**Data for review**
● ● ● ● ● ● ●
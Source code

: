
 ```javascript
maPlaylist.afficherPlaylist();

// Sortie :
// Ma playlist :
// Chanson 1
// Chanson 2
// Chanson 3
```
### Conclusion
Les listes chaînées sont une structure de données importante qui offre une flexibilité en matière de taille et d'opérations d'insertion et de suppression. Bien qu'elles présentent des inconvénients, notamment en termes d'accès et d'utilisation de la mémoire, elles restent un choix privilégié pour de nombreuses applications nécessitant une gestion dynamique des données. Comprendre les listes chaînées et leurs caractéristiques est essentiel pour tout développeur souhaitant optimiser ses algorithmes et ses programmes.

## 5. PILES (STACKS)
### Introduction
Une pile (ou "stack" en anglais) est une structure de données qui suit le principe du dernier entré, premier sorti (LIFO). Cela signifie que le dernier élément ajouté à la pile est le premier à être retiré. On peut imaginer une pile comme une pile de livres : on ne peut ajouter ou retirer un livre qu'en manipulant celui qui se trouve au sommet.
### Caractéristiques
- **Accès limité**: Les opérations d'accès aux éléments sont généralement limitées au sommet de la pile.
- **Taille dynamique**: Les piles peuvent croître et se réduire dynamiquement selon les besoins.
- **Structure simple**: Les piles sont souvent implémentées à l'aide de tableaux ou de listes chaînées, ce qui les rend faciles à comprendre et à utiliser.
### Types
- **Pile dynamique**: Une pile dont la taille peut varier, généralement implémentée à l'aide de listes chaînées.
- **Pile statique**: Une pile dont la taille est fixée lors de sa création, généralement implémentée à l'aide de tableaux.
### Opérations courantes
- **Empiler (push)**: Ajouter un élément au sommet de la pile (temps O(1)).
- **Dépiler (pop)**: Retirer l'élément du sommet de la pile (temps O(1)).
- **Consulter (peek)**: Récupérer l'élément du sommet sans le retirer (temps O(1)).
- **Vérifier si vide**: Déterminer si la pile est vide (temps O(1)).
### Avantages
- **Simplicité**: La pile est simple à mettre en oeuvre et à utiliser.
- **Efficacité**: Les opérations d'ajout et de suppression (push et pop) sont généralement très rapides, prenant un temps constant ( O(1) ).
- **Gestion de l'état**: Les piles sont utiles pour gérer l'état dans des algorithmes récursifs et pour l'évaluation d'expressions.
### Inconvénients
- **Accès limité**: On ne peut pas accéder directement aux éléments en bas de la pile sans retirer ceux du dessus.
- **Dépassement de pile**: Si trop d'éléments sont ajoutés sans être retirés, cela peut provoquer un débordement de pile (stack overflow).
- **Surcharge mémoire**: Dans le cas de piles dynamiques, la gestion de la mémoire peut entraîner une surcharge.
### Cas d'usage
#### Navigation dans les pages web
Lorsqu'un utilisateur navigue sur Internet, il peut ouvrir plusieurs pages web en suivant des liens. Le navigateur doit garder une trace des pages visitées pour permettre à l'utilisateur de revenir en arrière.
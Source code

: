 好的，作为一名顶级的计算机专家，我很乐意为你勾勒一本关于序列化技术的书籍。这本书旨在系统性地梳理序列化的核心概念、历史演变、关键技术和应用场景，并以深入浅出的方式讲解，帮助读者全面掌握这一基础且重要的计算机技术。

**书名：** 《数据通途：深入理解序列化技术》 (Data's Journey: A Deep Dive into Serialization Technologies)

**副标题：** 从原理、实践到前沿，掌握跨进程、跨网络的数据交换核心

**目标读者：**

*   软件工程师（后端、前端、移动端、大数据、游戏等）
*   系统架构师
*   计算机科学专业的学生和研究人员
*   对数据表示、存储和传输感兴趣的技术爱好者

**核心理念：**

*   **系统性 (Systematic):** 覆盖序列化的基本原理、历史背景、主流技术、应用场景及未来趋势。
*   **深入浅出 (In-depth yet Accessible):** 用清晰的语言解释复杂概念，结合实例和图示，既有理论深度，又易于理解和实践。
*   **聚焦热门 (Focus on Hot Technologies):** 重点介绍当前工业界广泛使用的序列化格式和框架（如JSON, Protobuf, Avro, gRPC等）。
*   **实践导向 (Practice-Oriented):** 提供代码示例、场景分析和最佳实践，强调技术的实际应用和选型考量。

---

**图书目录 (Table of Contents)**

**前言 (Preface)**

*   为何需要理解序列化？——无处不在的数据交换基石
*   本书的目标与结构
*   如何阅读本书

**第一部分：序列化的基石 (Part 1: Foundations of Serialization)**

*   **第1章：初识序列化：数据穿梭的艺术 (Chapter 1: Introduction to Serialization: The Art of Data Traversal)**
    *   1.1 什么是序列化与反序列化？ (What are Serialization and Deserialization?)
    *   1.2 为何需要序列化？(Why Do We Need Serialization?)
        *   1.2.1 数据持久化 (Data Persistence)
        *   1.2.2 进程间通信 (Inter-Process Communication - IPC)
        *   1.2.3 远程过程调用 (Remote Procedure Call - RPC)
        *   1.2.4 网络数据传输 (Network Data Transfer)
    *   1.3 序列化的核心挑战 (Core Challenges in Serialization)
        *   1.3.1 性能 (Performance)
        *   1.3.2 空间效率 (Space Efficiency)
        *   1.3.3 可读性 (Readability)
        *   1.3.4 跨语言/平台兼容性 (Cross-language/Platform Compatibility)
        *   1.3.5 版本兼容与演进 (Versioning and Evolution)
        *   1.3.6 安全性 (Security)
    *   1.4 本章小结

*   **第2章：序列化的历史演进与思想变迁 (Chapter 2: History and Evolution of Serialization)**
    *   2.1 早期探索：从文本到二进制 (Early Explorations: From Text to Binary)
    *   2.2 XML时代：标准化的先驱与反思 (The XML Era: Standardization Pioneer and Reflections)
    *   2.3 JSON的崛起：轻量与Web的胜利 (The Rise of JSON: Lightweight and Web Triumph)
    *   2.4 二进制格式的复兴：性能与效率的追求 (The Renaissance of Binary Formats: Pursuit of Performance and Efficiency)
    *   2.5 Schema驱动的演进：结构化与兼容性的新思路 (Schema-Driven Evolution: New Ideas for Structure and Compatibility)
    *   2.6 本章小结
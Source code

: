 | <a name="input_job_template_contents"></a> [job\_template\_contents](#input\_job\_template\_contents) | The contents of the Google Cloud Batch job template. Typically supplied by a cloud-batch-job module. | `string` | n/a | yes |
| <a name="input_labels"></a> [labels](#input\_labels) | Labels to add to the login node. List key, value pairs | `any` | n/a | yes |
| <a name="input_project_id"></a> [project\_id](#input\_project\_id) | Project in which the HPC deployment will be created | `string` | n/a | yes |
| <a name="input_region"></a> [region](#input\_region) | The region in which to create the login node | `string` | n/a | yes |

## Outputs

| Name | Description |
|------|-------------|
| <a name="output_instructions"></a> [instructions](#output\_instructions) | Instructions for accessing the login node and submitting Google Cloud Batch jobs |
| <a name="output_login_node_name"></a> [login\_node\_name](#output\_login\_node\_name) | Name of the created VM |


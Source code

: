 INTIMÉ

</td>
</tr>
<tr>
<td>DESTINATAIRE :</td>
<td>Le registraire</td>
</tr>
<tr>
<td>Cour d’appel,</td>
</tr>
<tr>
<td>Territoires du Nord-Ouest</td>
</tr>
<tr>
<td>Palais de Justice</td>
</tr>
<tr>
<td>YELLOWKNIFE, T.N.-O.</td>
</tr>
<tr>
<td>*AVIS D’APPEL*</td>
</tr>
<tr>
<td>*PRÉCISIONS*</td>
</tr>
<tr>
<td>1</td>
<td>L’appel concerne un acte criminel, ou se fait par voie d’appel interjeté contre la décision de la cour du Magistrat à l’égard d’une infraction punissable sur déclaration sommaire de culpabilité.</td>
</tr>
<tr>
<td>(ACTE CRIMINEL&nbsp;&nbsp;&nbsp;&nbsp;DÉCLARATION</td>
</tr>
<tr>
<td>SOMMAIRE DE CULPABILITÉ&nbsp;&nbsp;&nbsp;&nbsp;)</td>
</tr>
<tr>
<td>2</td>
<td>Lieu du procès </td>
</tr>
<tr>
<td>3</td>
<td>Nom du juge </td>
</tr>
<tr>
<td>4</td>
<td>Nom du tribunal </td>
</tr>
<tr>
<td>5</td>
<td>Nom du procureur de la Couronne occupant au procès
● ● ● ● ● ● ●
**What the task requires**
Look through the entries above, and wherever a line holds the string "input", copy it.

**Expected output**
: | <a name="input_job_template_contents"></a> [job\_template\_contents](#input\_job\_template\_contents) | The contents of the Google Cloud Batch job template. Typically supplied by a cloud-batch-job module. | `string` | n/a | yes |
| <a name="input_labels"></a> [labels](#input\_labels) | Labels to add to the login node. List key, value pairs | `any` | n/a | yes |
| <a name="input_project_id"></a> [project\_id](#input\_project\_id) | Project in which the HPC deployment will be created | `string` | n/a | yes |
| <a name="input_region"></a> [region](#input\_region) | The region in which to create the login node | `string` | n/a | yes |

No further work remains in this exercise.